Blyth, of Russell, who has kindly given me permission to bring it before you. He informed me that he had noticed that the leaves of the Eucalypti, when blown off the trees, often acquire the whirling flight and returning action of the boomerang, the leaves tending to return and fall upon the ground perpendicularly below the starting-point of their course.
The correctness of this observation I have repeatedly verified; and this character of the course of the falling leaf, when taken into consideration with the striking similarity in form between the boomerang and the leaves of the blue-gum is, I submit, complete evidence that the origin of the boomerang was due to imitation of the form and flight of the leaves. The absence of the boomerang in other countries is thus accounted for, since the Eucalypti are essentially Australian, the bush throughout the greater portion of the continent being chiefly composed of them, while comparatively few are to be found elsewhere.
That the Australians had a throwing missile previous to the development of the boomerang form, is rendered probable when one considers that a strong resemblance in typical character appears to exist between the Australian and the Indian Dekhan tribes, and possibly the ancient Egyptians. Colonel Lane Fox has grouped them together in his classification of weapons; and Prof. Huxley had previously taken these races to comprise the lowest forms of his Zeitrichi, or smooth-haired people, since they all possess long prognathous skulls, with well-developed brow ridges, dark eyes and black hair. The Dekhan, or aboriginal tribes of India, had a missile which they whirled in the manner of boomerangs to bring down game. The rudest kind is described by Sir Walter Elliot as being found in the South Mahratta district, and were merely crooked sticks, the most developed form being the “Katuria” of the Kules of Gujerat, a weapon resembling the boomerang in shape, and in being an edged flat missile preserving its plane of rotation, but being too thick to swerve or return.

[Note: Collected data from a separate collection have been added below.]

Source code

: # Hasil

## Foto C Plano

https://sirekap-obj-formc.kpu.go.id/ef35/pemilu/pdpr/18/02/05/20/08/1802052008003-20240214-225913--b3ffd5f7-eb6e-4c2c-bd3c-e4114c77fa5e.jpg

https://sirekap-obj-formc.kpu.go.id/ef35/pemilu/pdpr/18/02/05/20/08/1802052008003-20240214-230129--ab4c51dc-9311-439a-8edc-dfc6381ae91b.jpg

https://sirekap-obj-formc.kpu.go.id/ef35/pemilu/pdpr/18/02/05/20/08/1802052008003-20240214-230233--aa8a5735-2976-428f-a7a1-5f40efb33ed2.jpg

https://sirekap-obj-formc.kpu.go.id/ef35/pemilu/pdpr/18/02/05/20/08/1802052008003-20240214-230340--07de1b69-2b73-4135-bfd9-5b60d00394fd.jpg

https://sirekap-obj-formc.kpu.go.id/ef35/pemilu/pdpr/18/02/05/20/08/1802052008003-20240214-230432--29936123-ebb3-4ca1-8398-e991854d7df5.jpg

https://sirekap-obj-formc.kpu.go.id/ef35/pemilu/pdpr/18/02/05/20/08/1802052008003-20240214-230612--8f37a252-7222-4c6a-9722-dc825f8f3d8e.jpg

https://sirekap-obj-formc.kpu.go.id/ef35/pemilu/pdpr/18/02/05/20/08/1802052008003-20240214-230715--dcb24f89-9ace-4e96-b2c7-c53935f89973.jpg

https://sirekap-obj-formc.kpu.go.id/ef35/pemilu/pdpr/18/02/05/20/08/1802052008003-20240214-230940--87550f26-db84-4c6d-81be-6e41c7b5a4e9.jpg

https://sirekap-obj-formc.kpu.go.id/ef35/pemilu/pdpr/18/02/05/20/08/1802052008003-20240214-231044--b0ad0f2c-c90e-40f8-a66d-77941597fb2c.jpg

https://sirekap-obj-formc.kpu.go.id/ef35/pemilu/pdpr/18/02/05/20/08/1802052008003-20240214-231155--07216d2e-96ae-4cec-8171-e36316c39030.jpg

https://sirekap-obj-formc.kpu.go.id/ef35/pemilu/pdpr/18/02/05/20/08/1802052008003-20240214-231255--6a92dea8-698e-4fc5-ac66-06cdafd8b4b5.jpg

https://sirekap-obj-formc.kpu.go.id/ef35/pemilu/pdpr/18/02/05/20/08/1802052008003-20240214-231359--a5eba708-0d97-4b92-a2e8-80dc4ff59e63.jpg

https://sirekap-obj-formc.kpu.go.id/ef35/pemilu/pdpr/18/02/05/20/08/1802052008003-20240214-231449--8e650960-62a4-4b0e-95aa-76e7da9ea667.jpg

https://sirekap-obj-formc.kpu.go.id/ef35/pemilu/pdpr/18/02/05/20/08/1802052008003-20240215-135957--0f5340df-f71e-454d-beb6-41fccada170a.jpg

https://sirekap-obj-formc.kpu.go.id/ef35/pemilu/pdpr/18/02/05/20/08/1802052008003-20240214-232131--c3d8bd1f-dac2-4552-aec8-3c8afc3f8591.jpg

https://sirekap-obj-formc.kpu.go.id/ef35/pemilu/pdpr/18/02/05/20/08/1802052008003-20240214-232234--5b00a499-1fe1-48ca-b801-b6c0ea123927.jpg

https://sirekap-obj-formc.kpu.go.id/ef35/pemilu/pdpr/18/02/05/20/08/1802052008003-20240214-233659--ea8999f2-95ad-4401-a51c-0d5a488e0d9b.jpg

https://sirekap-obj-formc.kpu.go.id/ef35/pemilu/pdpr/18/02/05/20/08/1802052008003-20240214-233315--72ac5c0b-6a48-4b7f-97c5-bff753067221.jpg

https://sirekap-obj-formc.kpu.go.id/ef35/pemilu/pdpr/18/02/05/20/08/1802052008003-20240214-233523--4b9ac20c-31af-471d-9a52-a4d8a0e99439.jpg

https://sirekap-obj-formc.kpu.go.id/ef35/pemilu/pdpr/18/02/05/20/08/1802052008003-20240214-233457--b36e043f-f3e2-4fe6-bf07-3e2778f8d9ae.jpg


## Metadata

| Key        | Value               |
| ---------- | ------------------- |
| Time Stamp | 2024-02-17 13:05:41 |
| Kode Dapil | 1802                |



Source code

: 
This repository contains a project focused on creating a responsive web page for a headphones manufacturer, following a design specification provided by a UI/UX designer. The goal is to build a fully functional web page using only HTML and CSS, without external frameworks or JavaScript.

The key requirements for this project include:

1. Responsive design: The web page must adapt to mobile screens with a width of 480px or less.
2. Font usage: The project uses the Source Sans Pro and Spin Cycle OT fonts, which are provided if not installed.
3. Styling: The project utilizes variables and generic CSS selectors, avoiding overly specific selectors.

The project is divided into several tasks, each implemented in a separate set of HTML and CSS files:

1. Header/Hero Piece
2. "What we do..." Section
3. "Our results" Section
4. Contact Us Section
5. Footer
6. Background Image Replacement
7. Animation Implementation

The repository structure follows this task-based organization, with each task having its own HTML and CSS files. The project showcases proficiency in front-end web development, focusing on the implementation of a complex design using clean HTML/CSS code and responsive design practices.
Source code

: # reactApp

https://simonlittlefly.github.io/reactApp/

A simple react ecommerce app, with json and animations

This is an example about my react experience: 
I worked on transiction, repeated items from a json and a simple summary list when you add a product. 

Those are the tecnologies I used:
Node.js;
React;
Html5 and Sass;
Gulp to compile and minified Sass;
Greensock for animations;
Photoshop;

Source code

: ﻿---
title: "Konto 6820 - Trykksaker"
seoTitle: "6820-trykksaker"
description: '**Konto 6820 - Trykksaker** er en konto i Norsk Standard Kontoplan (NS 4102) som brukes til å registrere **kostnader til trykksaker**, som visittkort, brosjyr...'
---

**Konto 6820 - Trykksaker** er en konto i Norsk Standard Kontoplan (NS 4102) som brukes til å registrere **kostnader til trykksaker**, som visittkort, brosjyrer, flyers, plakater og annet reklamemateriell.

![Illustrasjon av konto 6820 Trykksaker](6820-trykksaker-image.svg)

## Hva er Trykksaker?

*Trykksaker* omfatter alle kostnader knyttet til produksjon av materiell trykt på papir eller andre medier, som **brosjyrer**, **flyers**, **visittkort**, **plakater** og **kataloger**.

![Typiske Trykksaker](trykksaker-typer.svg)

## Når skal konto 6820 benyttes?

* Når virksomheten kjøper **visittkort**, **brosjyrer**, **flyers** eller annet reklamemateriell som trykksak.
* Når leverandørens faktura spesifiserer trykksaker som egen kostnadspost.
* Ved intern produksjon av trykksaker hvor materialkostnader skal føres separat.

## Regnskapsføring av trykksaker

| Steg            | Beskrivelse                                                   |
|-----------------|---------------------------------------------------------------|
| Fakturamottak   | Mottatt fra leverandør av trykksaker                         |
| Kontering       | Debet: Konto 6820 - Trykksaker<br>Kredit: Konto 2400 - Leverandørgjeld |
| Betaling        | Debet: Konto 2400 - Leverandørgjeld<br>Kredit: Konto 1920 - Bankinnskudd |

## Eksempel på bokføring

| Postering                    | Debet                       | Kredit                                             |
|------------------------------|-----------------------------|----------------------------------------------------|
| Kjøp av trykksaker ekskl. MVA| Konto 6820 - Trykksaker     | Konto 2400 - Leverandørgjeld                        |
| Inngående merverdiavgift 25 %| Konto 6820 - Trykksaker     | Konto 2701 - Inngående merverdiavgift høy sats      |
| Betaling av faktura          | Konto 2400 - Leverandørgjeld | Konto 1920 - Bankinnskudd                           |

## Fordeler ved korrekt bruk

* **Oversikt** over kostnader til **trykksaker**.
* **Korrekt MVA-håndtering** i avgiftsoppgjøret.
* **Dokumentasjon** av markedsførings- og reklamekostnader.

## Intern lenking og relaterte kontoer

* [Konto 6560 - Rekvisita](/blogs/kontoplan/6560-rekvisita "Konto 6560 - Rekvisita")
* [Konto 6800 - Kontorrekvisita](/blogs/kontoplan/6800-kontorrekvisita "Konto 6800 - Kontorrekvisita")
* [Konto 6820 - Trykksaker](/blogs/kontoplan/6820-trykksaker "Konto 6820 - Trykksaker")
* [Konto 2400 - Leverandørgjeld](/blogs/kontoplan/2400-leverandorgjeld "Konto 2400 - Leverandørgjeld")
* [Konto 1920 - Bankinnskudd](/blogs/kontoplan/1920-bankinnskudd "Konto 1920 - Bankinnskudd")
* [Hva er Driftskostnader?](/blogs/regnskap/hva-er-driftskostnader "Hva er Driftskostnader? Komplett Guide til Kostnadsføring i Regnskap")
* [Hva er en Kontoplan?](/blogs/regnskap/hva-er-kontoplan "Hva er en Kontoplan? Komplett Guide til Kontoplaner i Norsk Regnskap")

The Egyptian fowler used a throwing cudgel. (See E. B. Tylor's “Early History of Mankind.”)
These forms of weapons in races allied to the Australians would seem to indicate that the boomerang had been developed from them to its present form by the Australians often witnessing the peculiar course of the Eucalypti leaves, all savage races being keenly alive to the improvement of their weapons. In the diagram is shown the form of the boomerang compared with some leaves of the Eucalyptus globulus. The curved sectional form, essential to the soaring flight of both boomerang and leaf, is present in each.